Dataset entries:
----------------

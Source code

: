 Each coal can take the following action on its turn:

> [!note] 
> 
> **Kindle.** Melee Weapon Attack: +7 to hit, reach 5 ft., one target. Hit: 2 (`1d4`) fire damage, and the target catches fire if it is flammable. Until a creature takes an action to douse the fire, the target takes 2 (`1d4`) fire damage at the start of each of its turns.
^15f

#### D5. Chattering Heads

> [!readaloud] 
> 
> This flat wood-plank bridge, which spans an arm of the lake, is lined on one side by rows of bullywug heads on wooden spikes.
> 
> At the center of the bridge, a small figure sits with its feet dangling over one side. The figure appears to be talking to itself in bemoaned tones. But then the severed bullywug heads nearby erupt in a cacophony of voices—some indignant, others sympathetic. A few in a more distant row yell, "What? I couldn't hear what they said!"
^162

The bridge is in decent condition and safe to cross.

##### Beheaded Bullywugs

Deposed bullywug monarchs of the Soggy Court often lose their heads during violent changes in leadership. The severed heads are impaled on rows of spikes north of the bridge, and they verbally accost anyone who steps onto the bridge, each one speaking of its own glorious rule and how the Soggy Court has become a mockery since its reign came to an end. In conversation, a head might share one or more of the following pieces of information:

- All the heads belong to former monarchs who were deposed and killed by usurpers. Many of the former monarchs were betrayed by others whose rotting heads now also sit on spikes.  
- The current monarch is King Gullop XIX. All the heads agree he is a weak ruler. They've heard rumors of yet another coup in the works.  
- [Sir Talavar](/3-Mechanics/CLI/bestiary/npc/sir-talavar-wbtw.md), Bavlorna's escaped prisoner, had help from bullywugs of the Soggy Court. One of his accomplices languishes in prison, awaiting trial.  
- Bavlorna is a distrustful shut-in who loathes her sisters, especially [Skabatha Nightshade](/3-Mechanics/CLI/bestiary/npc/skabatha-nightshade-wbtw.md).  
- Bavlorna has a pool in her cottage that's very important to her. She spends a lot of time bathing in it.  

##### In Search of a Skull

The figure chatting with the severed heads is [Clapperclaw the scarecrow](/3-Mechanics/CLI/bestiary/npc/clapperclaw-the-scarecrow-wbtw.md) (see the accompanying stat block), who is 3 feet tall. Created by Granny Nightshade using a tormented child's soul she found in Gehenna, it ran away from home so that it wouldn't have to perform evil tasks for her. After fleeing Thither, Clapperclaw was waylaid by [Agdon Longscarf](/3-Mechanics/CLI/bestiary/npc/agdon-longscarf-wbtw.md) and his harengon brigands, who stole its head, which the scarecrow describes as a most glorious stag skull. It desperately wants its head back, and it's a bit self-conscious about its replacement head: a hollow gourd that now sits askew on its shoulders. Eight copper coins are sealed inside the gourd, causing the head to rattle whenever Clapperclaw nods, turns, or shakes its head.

----------------

-- Task objective --
Look for the string "monarchs" in the records, and copy every line where it is found.

-- Solution --
Deposed bullywug monarchs of the Soggy Court often lose their heads during violent changes in leadership. The severed heads are impaled on rows of spikes north of the bridge, and they verbally accost anyone who steps onto the bridge, each one speaking of its own glorious rule and how the Soggy Court has become a mockery since its reign came to an end. In conversation, a head might share one or more of the following pieces of information:
- All the heads belong to former monarchs who were deposed and killed by usurpers. Many of the former monarchs were betrayed by others whose rotting heads now also sit on spikes.  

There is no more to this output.